It’s time to take a breath – because neither bill will speed generic drugs to market or lower the cost of medicines for a single American. What they will most certainly provide is a windfall for the trial lawyers.
Both bills aim to provide a series of new legal provisions that will make it easier for drug companies to introduce generic alternatives, thus spurring competition and bringing down prices. Both are well intentioned. But they are poorly worded and that is a serious matter: Instead of bringing generics to market sooner, these bills could endanger patients’ lives and encourage costly, needless litigation.
To protect consumers, the Food and Drug Administration requires that new drugs undergo a series of clinical trials to prove their safety and effectiveness before entering the market. Generic drugs must also complete clinical trials, but only to prove they’re clinically equivalent to the already-approved brand-name drug. The problem comes when some drugs are so potent, or have such dangerous side effects, that the FDA requires drug companies to develop and abide by specialized safety protocols called “risk evaluation and mitigation strategies,” when selling or dispensing these medicines.
Rather than keep these safety measures, both bills strip the FDA of its watchdog role. Generic manufacturers will be exempt from outlining testing and safety protocols for the FDA to approve. Even if a generic drug maker’s proposed risk evaluation and mitigation strategies are inadequate, the FDA will have no authority to reject or halt the transfer of medicines to the generic company for testing.
The ambiguously worded liability provisions of the two bills further subject innovators to unfair legal risk. The reason is many generic companies, after obtaining brand-name drug samples for testing, ship them to third-party research firms to perform clinical trials. If the third party is negligent with the samples, patients could get hurt. Yet, under the bill’s terms, patients could sue the brand-name drug company, even though it had no control over the testing or safety protocols. The higher legal fees for drug companies will result ultimately in higher costs for everyone else.

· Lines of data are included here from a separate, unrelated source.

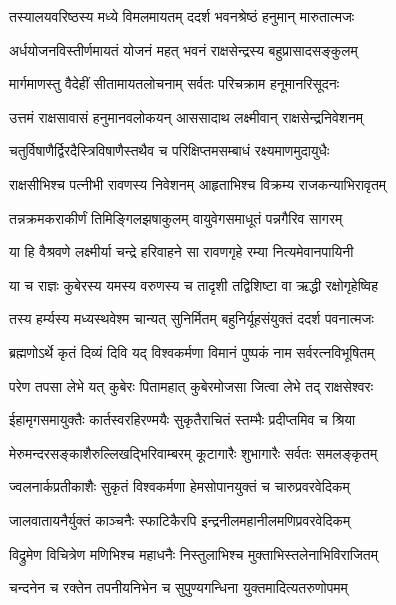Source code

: 
\twolineshloka
{तस्यालयवरिष्ठस्य मध्ये विमलमायतम्}
{ददर्श भवनश्रेष्ठं हनुमान् मारुतात्मजः} %

\twolineshloka
{अर्धयोजनविस्तीर्णमायतं योजनं महत्}
{भवनं राक्षसेन्द्रस्य बहुप्रासादसङ्कुलम्} %

\twolineshloka
{मार्गमाणस्तु वैदेहीं सीतामायतलोचनाम्}
{सर्वतः परिचक्राम हनूमानरिसूदनः} %

\twolineshloka
{उत्तमं राक्षसावासं हनुमानवलोकयन्}
{आससादाथ लक्ष्मीवान् राक्षसेन्द्रनिवेशनम्} %

\twolineshloka
{चतुर्विषाणैर्द्विरदैस्त्रिविषाणैस्तथैव च}
{परिक्षिप्तमसम्बाधं रक्ष्यमाणमुदायुधैः} %

\twolineshloka
{राक्षसीभिश्च पत्नीभी रावणस्य निवेशनम्}
{आहृताभिश्च विक्रम्य राजकन्याभिरावृतम्} %

\twolineshloka
{तन्नक्रमकराकीर्णं तिमिङ्गिलझषाकुलम्}
{वायुवेगसमाधूतं पन्नगैरिव सागरम्} %

\twolineshloka
{या हि वैश्रवणे लक्ष्मीर्या चन्द्रे हरिवाहने}
{सा रावणगृहे रम्या नित्यमेवानपायिनी} %

\twolineshloka
{या च राज्ञः कुबेरस्य यमस्य वरुणस्य च}
{तादृशी तद्विशिष्टा वा ऋद्धी रक्षोगृहेष्विह} %

\twolineshloka
{तस्य हर्म्यस्य मध्यस्थवेश्म चान्यत् सुनिर्मितम्}
{बहुनिर्यूहसंयुक्तं ददर्श पवनात्मजः} %

\twolineshloka
{ब्रह्मणोऽर्थे कृतं दिव्यं दिवि यद् विश्वकर्मणा}
{विमानं पुष्पकं नाम सर्वरत्नविभूषितम्} %

\twolineshloka
{परेण तपसा लेभे यत् कुबेरः पितामहात्}
{कुबेरमोजसा जित्वा लेभे तद् राक्षसेश्वरः} %

\twolineshloka
{ईहामृगसमायुक्तैः कार्तस्वरहिरण्मयैः}
{सुकृतैराचितं स्तम्भैः प्रदीप्तमिव च श्रिया} %

\twolineshloka
{मेरुमन्दरसङ्काशैरुल्लिखद्भिरिवाम्बरम्}
{कूटागारैः शुभागारैः सर्वतः समलङ्कृतम्} %

\twolineshloka
{ज्वलनार्कप्रतीकाशैः सुकृतं विश्वकर्मणा}
{हेमसोपानयुक्तं च चारुप्रवरवेदिकम्} %

\twolineshloka
{जालवातायनैर्युक्तं काञ्चनैः स्फाटिकैरपि}
{इन्द्रनीलमहानीलमणिप्रवरवेदिकम्} %

\twolineshloka
{विद्रुमेण विचित्रेण मणिभिश्च महाधनैः}
{निस्तुलाभिश्च मुक्ताभिस्तलेनाभिविराजितम्} %

\twolineshloka
{चन्दनेन च रक्तेन तपनीयनिभेन च}
{सुपुण्यगन्धिना युक्तमादित्यतरुणोपमम्} %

Additionally, the bills would allow generic drug manufacturers to sue if brand-name manufacturers fail to hand over their drug samples for testing within 31 days, or if the companies do not reach an agreement on shared risk evaluation and mitigation strategies for risky drugs. Fine concepts, but the actual administrative language is ambiguous and subjective wording is music to trial lawyers’ ears.
Over 60 percent of Americans want the government to take action to lower prescription drug prices — and Congress, for once, is listening to voters.
Unfortunately, the legislation before Congress will lead to dangerous unintended consequences. Instead of bringing generics to market sooner, these bills could endanger patients’ lives and encourage costly, needless litigation. Both houses of Congress deserve praise for trying to bring generic medicines to market faster, relieving consumers from high drug prices. Yet good intentions don’t change the fact that the legislation, as currently constructed, is deeply flawed.
Congress could help consumers by reworking the imprecise phraseology to end bad behavior without gutting safeguards for patients or enabling unscrupulous trial lawyers to file costly, pointless suits. Whether it’s the practice of medicine or the development of public healthcare policy two rules apply – first, do no harm and, second, be wary of trial lawyers bearing gifts.